- _YOUR INSTRUCTIONS_: The lines below that include the word "PrePassMulti" are to be reported.

Start of DATA PROVIDED

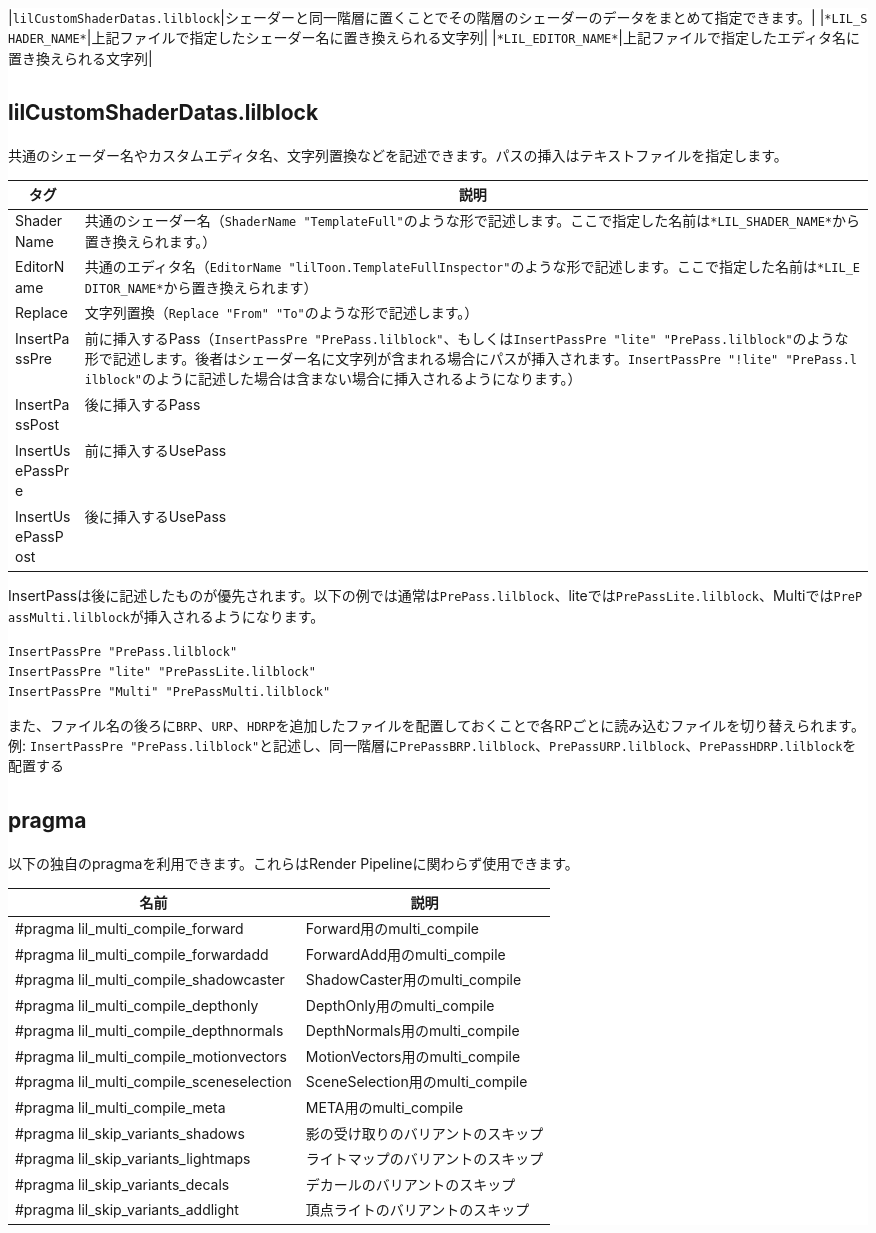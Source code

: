 |`lilCustomShaderDatas.lilblock`|シェーダーと同一階層に置くことでその階層のシェーダーのデータをまとめて指定できます。|
|`*LIL_SHADER_NAME*`|上記ファイルで指定したシェーダー名に置き換えられる文字列|
|`*LIL_EDITOR_NAME*`|上記ファイルで指定したエディタ名に置き換えられる文字列|

## lilCustomShaderDatas.lilblock
共通のシェーダー名やカスタムエディタ名、文字列置換などを記述できます。パスの挿入はテキストファイルを指定します。

|タグ|説明|
|-|-|
|ShaderName|共通のシェーダー名（`ShaderName "TemplateFull"`のような形で記述します。ここで指定した名前は`*LIL_SHADER_NAME*`から置き換えられます。）|
|EditorName|共通のエディタ名（`EditorName "lilToon.TemplateFullInspector"`のような形で記述します。ここで指定した名前は`*LIL_EDITOR_NAME*`から置き換えられます）|
|Replace|文字列置換（`Replace "From" "To"`のような形で記述します。）|
|InsertPassPre|前に挿入するPass（`InsertPassPre "PrePass.lilblock"`、もしくは`InsertPassPre "lite" "PrePass.lilblock"`のような形で記述します。後者はシェーダー名に文字列が含まれる場合にパスが挿入されます。`InsertPassPre "!lite" "PrePass.lilblock"`のように記述した場合は含まない場合に挿入されるようになります。）|
|InsertPassPost|後に挿入するPass|
|InsertUsePassPre|前に挿入するUsePass|
|InsertUsePassPost|後に挿入するUsePass|

InsertPassは後に記述したものが優先されます。以下の例では通常は`PrePass.lilblock`、liteでは`PrePassLite.lilblock`、Multiでは`PrePassMulti.lilblock`が挿入されるようになります。
```
InsertPassPre "PrePass.lilblock"
InsertPassPre "lite" "PrePassLite.lilblock"
InsertPassPre "Multi" "PrePassMulti.lilblock"
```

また、ファイル名の後ろに`BRP`、`URP`、`HDRP`を追加したファイルを配置しておくことで各RPごとに読み込むファイルを切り替えられます。  
例: `InsertPassPre "PrePass.lilblock"`と記述し、同一階層に`PrePassBRP.lilblock`、`PrePassURP.lilblock`、`PrePassHDRP.lilblock`を配置する

## pragma
以下の独自のpragmaを利用できます。これらはRender Pipelineに関わらず使用できます。

|名前|説明|
|-|-|
|#pragma lil_multi_compile_forward|Forward用のmulti_compile|
|#pragma lil_multi_compile_forwardadd|ForwardAdd用のmulti_compile|
|#pragma lil_multi_compile_shadowcaster|ShadowCaster用のmulti_compile|
|#pragma lil_multi_compile_depthonly|DepthOnly用のmulti_compile|
|#pragma lil_multi_compile_depthnormals|DepthNormals用のmulti_compile|
|#pragma lil_multi_compile_motionvectors|MotionVectors用のmulti_compile|
|#pragma lil_multi_compile_sceneselection|SceneSelection用のmulti_compile|
|#pragma lil_multi_compile_meta|META用のmulti_compile|
|#pragma lil_skip_variants_shadows|影の受け取りのバリアントのスキップ|
|#pragma lil_skip_variants_lightmaps|ライトマップのバリアントのスキップ|
|#pragma lil_skip_variants_decals|デカールのバリアントのスキップ|
|#pragma lil_skip_variants_addlight|頂点ライトのバリアントのスキップ|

End of DATA PROVIDED

- _THE ANSWER_:
InsertPassは後に記述したものが優先されます。以下の例では通常は`PrePass.lilblock`、liteでは`PrePassLite.lilblock`、Multiでは`PrePassMulti.lilblock`が挿入されるようになります。
InsertPassPre "Multi" "PrePassMulti.lilblock"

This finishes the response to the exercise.